> [Problem]:
The lines from the beginning of the records below through the one holding "- Model pro" are to be copied exactly; leave the pictures out.

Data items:
"""
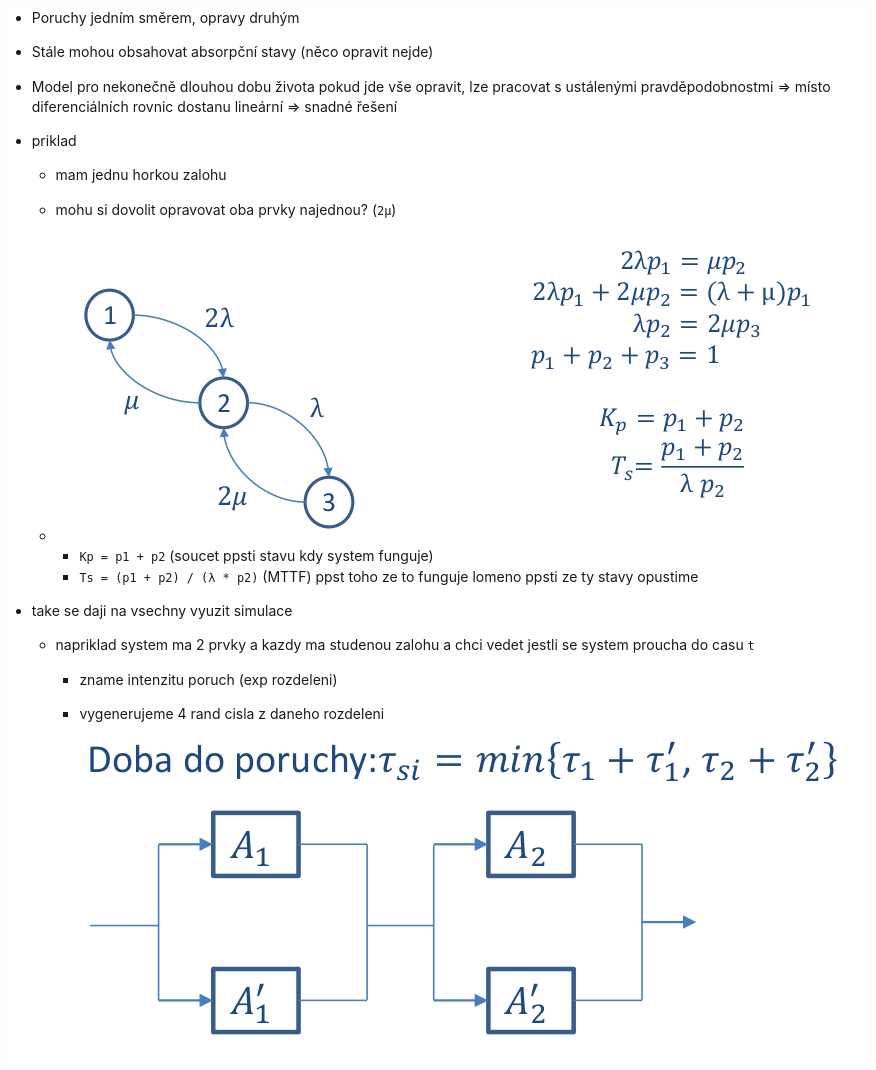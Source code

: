   - Poruchy jedním směrem, opravy druhým
  - Stále mohou obsahovat absorpční stavy (něco opravit nejde)
  - Model pro nekonečně dlouhou dobu života pokud jde vše opravit, lze pracovat s ustálenými
    pravděpodobnostmi ⇒ místo diferenciálních rovnic dostanu lineární ⇒ snadné řešení

  - priklad
    - mam jednu horkou zalohu
    - mohu si dovolit opravovat oba prvky najednou? (`2μ`)

    - <img src="img/17/29.png">

        - `Kp = p1 + p2` (soucet ppsti stavu kdy system funguje)
        - `Ts = (p1 + p2) / (λ * p2)` (MTTF) ppst toho ze to funguje lomeno ppsti ze ty stavy opustime

  - take se daji na vsechny vyuzit simulace
      - napriklad system ma 2 prvky a kazdy ma studenou zalohu a chci vedet jestli se system proucha do casu `t`
          - zname intenzitu poruch (exp rozdeleni)
          - vygenerujeme 4 rand cisla z daneho rozdeleni

            <img src="img/17/30.png">

            <img src="img/17/31.png">
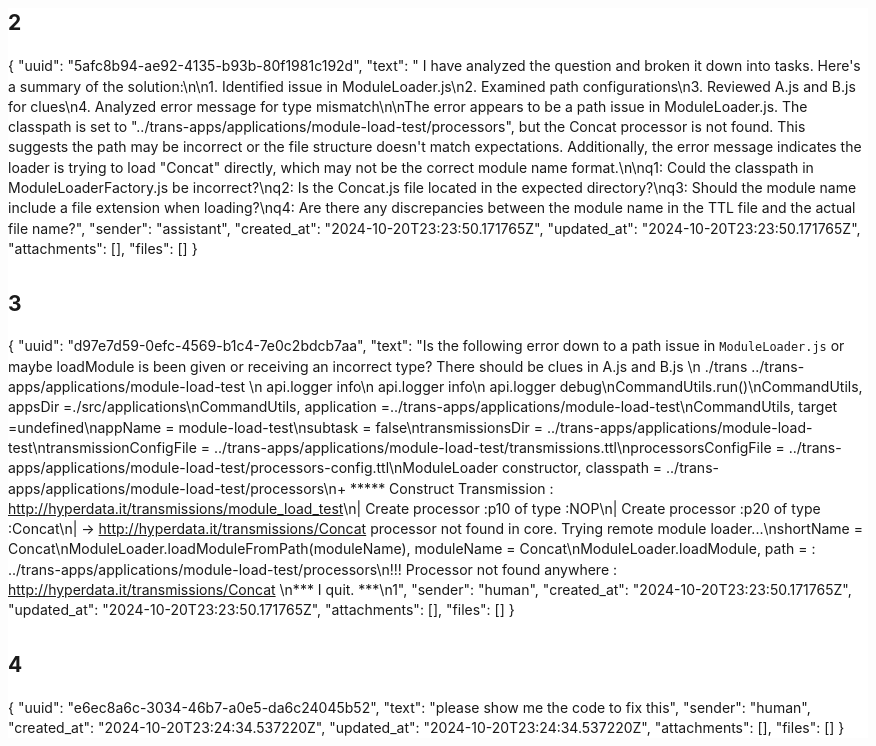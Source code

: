 ## 2

{
  "uuid": "5afc8b94-ae92-4135-b93b-80f1981c192d",
  "text": " I have analyzed the question and broken it down into tasks. Here's a summary of the solution:\n\n1. Identified issue in ModuleLoader.js\n2. Examined path configurations\n3. Reviewed A.js and B.js for clues\n4. Analyzed error message for type mismatch\n\nThe error appears to be a path issue in ModuleLoader.js. The classpath is set to \"../trans-apps/applications/module-load-test/processors\", but the Concat processor is not found. This suggests the path may be incorrect or the file structure doesn't match expectations. Additionally, the error message indicates the loader is trying to load \"Concat\" directly, which may not be the correct module name format.\n\nq1: Could the classpath in ModuleLoaderFactory.js be incorrect?\nq2: Is the Concat.js file located in the expected directory?\nq3: Should the module name include a file extension when loading?\nq4: Are there any discrepancies between the module name in the TTL file and the actual file name?",
  "sender": "assistant",
  "created_at": "2024-10-20T23:23:50.171765Z",
  "updated_at": "2024-10-20T23:23:50.171765Z",
  "attachments": [],
  "files": []
}

## 3

{
  "uuid": "d97e7d59-0efc-4569-b1c4-7e0c2bdcb7aa",
  "text": "Is the following error down to a path issue in `ModuleLoader.js` or maybe loadModule is been given or receiving an incorrect type? There should be clues in A.js and B.js \n ./trans ../trans-apps/applications/module-load-test \n api.logger info\n api.logger info\n api.logger debug\nCommandUtils.run()\nCommandUtils, appsDir =./src/applications\nCommandUtils, application =../trans-apps/applications/module-load-test\nCommandUtils, target =undefined\nappName = module-load-test\nsubtask  = false\ntransmissionsDir = ../trans-apps/applications/module-load-test\ntransmissionConfigFile = ../trans-apps/applications/module-load-test/transmissions.ttl\nprocessorsConfigFile = ../trans-apps/applications/module-load-test/processors-config.ttl\nModuleLoader constructor, classpath = ../trans-apps/applications/module-load-test/processors\n+ ***** Construct Transmission :  <http://hyperdata.it/transmissions/module_load_test>\n| Create processor :p10 of type :NOP\n| Create processor :p20 of type :Concat\n| -> http://hyperdata.it/transmissions/Concat processor not found in core. Trying remote module loader...\nshortName = Concat\nModuleLoader.loadModuleFromPath(moduleName), moduleName = Concat\nModuleLoader.loadModule, path = : ../trans-apps/applications/module-load-test/processors\n!!! Processor not found anywhere : http://hyperdata.it/transmissions/Concat \n*** I quit. ***\n1",
  "sender": "human",
  "created_at": "2024-10-20T23:23:50.171765Z",
  "updated_at": "2024-10-20T23:23:50.171765Z",
  "attachments": [],
  "files": []
}

## 4

{
  "uuid": "e6ec8a6c-3034-46b7-a0e5-da6c24045b52",
  "text": "please show me the code to fix this",
  "sender": "human",
  "created_at": "2024-10-20T23:24:34.537220Z",
  "updated_at": "2024-10-20T23:24:34.537220Z",
  "attachments": [],
  "files": []
}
"""
> [Result]:
Source code

:   - Poruchy jedním směrem, opravy druhým
  - Stále mohou obsahovat absorpční stavy (něco opravit nejde)
  - Model pro nekonečně dlouhou dobu života pokud jde vše opravit, lze pracovat s ustálenými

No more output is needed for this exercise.